— Кто-нибудь еще его трогал? Хочу сказать, кроме тебя?
— Нет, никто. Я хотела дать его потрогать одной монахине, которая навестила наш приют, но она страшно испугалась и сказала, что это дьявольская штуковина.
Юнипа подумала и сказала:
— Наверное, вода делается холодной для всех, кроме ее хозяина.
Мерле нахмурила брови.
— Может быть, и так. — Она посмотрела на зеркальную гладь, которая едва заметно колебалась. Из зеркала на нее смотрело, подрагивая и расплываясь, ее собственное изображение.
— Ты покажешь его Арчимбольдо? — спросила Юнипа. — Он ведь разбирается в волшебных зеркалах.
— Нет, не хочу. В общем, не сейчас. Может быть, позже.
— Боишься, что он его у тебя отнимет?
— А ты не боялась бы? — Мерле вздохнула. — Это единственное, что мне досталось от родителей.
— Ты сама — частица своих родителей, не забывай об этом.
Мерле на минуту замолкла. Она прикидывала, можно ли довериться Юнипе, стоит ли поделиться со слепой девочкой своей главной тайной? Наконец, оглянувшись с опаской на дверь, прошептала:
— Вода — это еще не все.
— Что ты хочешь сказать?
— Я могу засунуть в зеркало всю свою руку, а она не высунется с другой стороны.

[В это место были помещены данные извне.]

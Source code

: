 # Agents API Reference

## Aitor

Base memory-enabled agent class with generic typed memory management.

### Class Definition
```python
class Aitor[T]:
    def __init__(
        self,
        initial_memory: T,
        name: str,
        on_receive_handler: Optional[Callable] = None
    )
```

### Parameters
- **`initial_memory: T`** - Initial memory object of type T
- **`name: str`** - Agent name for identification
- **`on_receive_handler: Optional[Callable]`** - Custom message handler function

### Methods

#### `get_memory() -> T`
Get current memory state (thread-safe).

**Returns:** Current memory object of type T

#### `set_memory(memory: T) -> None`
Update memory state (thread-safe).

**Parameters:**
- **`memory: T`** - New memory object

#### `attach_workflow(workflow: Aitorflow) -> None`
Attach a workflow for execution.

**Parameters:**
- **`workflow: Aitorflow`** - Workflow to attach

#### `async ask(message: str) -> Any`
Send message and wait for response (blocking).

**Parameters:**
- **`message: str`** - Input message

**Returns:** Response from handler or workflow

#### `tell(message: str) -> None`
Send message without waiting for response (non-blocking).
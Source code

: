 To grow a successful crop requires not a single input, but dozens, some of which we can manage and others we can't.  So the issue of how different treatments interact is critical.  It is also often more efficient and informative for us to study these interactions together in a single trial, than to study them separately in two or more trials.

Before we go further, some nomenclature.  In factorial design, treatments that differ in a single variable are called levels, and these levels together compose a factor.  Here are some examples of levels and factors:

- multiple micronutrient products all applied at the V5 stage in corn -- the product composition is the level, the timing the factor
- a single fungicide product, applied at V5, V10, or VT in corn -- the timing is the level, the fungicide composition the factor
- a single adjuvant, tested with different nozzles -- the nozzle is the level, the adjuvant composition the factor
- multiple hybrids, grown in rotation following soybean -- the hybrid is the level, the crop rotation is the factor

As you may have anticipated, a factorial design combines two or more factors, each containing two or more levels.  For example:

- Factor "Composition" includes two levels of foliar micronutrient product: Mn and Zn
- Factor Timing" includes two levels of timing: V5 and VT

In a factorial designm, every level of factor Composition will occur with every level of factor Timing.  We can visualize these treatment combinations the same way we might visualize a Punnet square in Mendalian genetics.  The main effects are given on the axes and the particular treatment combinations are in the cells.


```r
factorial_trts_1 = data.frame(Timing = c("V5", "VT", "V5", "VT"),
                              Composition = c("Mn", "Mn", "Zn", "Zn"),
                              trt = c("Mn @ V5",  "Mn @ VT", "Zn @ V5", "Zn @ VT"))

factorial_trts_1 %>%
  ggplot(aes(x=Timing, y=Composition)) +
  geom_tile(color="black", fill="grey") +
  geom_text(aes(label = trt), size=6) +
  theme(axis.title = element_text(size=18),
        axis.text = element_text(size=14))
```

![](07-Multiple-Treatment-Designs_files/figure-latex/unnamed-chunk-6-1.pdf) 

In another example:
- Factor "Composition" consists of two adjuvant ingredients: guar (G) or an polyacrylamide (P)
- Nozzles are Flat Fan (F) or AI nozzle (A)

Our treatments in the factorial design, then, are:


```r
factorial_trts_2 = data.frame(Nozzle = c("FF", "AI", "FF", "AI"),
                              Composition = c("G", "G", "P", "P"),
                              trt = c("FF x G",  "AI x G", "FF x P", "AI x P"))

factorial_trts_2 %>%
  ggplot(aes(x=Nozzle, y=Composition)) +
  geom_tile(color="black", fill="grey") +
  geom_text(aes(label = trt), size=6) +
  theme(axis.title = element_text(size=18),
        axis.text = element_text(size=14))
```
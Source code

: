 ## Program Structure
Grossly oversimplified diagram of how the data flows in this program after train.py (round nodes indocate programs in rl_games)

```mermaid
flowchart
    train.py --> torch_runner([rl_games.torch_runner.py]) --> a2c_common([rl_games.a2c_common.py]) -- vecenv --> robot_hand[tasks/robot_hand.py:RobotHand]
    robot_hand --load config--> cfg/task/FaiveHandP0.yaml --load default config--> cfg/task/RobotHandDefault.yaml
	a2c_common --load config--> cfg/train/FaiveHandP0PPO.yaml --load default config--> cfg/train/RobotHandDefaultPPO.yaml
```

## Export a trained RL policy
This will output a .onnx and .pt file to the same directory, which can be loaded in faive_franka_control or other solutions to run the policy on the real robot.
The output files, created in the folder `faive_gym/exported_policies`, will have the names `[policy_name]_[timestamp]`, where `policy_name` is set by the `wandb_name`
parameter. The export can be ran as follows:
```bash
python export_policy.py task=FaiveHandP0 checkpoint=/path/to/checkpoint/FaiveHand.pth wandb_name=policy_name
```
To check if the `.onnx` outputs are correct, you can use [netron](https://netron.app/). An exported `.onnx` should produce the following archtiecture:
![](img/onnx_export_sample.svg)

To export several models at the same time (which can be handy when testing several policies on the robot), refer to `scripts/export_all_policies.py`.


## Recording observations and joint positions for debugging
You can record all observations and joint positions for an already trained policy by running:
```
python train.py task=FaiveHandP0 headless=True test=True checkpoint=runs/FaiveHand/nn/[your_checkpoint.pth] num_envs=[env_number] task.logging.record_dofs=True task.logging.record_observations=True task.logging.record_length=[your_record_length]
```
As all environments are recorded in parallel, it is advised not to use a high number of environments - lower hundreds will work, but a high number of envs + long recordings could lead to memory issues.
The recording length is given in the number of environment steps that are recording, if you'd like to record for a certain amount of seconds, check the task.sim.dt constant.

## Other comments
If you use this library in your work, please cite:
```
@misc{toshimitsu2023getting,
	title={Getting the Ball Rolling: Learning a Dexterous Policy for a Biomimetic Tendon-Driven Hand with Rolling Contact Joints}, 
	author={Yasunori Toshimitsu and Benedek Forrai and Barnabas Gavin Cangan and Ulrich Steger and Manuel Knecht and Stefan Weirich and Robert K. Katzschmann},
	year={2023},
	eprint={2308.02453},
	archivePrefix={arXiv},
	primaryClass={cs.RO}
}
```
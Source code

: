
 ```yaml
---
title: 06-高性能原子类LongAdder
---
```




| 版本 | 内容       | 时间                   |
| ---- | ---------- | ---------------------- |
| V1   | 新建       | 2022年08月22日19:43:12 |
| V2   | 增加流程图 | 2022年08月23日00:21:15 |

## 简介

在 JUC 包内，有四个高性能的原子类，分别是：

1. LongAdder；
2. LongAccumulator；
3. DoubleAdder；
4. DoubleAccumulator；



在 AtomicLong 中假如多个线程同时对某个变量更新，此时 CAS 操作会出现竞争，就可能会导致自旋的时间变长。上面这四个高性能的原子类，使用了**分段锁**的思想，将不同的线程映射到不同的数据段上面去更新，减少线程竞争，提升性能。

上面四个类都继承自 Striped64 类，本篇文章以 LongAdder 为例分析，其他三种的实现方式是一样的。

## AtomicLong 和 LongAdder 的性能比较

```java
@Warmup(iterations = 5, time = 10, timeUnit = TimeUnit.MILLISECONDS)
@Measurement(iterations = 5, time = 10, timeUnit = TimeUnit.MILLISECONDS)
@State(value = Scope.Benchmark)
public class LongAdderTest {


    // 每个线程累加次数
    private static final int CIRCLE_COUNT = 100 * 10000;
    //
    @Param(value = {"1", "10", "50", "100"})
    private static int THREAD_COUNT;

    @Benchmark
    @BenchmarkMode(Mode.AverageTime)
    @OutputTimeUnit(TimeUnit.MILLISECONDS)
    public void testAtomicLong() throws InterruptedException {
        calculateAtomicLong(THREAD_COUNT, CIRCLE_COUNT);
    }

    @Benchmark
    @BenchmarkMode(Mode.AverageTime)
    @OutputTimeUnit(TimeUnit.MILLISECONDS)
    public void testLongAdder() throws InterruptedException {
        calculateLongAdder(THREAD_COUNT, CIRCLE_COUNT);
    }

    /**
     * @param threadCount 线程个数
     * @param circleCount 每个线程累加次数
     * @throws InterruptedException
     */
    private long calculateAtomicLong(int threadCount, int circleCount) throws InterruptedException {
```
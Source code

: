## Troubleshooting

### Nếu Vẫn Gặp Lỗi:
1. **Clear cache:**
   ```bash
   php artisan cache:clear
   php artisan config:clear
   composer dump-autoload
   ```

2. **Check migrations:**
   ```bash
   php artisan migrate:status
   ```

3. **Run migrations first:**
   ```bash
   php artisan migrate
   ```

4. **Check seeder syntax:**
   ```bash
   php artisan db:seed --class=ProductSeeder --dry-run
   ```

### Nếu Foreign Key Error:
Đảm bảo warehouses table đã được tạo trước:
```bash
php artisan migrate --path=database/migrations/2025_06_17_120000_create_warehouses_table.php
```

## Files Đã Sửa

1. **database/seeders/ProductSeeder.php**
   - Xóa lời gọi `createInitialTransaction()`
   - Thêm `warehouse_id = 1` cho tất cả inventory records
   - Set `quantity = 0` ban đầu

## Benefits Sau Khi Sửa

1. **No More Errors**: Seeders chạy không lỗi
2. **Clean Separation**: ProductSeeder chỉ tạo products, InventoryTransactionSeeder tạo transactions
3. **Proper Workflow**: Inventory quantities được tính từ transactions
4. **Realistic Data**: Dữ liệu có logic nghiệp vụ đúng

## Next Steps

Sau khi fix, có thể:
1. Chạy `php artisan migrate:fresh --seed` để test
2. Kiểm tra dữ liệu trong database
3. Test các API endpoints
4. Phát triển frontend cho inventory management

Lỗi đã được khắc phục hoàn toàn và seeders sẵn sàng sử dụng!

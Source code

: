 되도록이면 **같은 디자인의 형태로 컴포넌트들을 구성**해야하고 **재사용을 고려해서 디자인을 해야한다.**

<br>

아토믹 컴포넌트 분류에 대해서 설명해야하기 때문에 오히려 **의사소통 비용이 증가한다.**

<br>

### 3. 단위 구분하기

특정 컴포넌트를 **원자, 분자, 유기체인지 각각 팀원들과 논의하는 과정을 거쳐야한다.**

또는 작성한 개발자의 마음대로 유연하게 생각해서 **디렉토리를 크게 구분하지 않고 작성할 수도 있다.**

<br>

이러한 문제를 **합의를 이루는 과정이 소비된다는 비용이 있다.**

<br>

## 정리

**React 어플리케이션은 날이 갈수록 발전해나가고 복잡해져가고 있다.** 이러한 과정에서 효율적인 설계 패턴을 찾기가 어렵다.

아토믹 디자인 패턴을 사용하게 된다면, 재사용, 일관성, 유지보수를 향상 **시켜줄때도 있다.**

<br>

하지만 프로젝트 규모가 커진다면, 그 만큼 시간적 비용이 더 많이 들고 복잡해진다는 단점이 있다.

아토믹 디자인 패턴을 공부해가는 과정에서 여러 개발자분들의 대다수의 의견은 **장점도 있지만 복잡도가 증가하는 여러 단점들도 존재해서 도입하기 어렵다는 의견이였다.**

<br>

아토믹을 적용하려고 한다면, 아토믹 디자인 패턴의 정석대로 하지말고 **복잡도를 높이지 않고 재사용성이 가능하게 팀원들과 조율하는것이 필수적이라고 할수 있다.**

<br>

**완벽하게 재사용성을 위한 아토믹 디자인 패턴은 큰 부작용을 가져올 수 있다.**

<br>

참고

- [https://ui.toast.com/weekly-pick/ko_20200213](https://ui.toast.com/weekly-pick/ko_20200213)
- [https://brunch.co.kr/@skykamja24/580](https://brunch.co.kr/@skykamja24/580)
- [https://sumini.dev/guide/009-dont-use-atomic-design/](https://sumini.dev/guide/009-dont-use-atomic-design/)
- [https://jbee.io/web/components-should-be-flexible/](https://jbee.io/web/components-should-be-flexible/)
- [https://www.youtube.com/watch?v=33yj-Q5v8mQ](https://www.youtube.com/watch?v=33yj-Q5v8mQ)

Мерле перевернула зеркало: его обратная сторона была такая же твердая, как и овальная рамка.
— Ты правда так делаешь? — спросила недоверчиво Юнипа. — И сейчас сможешь сделать?
— Вот, если хочешь…
Мерле сначала погрузила пальцы в водяное зеркало, потом ладонь и, наконец, всю руку. Рука исчезла, будто вообще перестала существовать.
Юнипа придвинулась к Мерле и ощупала часть ее плеча, не утонувшего в зеркале.
— Что ты чувствуешь?
— Тепло, — сказала Мерле. — Очень приятно и не горячо. — Она понизила голос: — А иногда еще кое-что чувствую.
— Что же?
— Чью-то руку.
— Чью-то… руку?
— Да. Она берет меня за пальцы, нежно-нежно, и держит.
— Крепко держит?
— Не очень. Просто… ну, просто держит мою руку. Как подруга. Или…
— Или как родители? — Юнипа не сводила с нее незрячих глаз. — Ты думаешь, что твой отец или твоя мать держат тебя за руку?
Мерле сначала не хотела говорить на эту тему. Но она поняла, что Юнипе можно довериться, и, немного поколебавшись, решилась.
— Может, и родители, а что? Все-таки они сами положили зеркало мне в корзину. И потому так сделали, чтобы я не совсем затерялась и знала, что они еще есть… где-нибудь.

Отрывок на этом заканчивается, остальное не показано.